One is all compressed energy and spiralling lines; another is a more biomorphic shape, like an ear of wheat. The series sets the stage for a body of work about energy, life and psychic potential.
“They’re quite small,” notes Chambers. “It’s a matter of months later, the following year, that she’s working on The Ten Largest. The ambition and the confidence that’s associated with making those kinds of leaps is really quite extraordinary.”
This series, The Ten Largest, was painted in 1907. Each of the works is over three metres tall. “The scale is quite extraordinary when you think about what else is being produced at that moment in the European art world,” says Chambers.
Cramer believes af Klint was inspired by the religious murals that she’d seen in Europe. “She travelled. She wasn’t the recluse that people thought she was,” Cramer says.
The paintings in The Ten Largest follow a lifecycle, from childhood and youth to adulthood and old age. It begins exuberantly, with starbursts of colour and wonder. Adulthood is more meditative, and shown in looping, petal-shaped lines. “They’re incredibly enigmatic. The mystery of the paintings is definitely part of their charm,” says Chambers.

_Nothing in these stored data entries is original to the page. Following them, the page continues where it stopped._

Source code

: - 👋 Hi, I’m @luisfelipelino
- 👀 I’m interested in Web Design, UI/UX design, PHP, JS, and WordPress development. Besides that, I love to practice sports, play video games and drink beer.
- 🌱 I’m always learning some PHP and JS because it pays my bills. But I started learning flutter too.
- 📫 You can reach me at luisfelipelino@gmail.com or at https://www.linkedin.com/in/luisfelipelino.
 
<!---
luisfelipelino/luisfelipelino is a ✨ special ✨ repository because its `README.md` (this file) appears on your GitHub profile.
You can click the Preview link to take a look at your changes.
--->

Other series reveal the artist’s wide-ranging interests across science, maths, geometry and the natural world. The series The Swan, 1914–15, begins with black and white swans which, by the 17th work in the series, have become interlocking concentric circles. The Swan investigates oppositions, dualities and unions—it’s a body of work that is as much about light as it is the struggles of human relationships.
For Chambers, af Klint’s paintings for the temple show a “wonderful confluence of ideas about spirituality, new developments in science, and also an awareness of what’s possible in the world of art. We have these three things coming together.”
“It’s really hard to understate the visual impact,” he adds. “They are paintings, particularly The Ten Largest, that speak to an artist with boundless creativity. They’re overflowing with ideas [and] come across as quite wildly experimental but, at the same time, I think they’re paintings that appear to be quite mindful of visual pleasure.”
Awareness of af Klint’s work grew slowly once the 20 years had passed. The turning point came in 1986 when her work was included in an exhibition of spiritual art at the Los Angeles County Museum of Art—but this anthropological way of viewing her practice persisted. Then, in 2013, Stockholm’s Moderna Museet staged the first major retrospective of her work, A Pioneer of Abstraction. Critics Julia Voss and Jennifer Higgie, alongside Halina Dyrschka’s 2020 documentary Beyond the Visible, are among others who have helped shift understandings of af Klint’s work, and new research about her life and art continues to come to light.
“For too long we’ve had narratives around the history of modern art and how it’s come about. It’s been too male-centred, obviously, but also defined in a certain fashion,” says Cramer. “Artists who are coming from different bodies of knowledge, like Hilma, enrich our story and our story needs to broaden and widen.”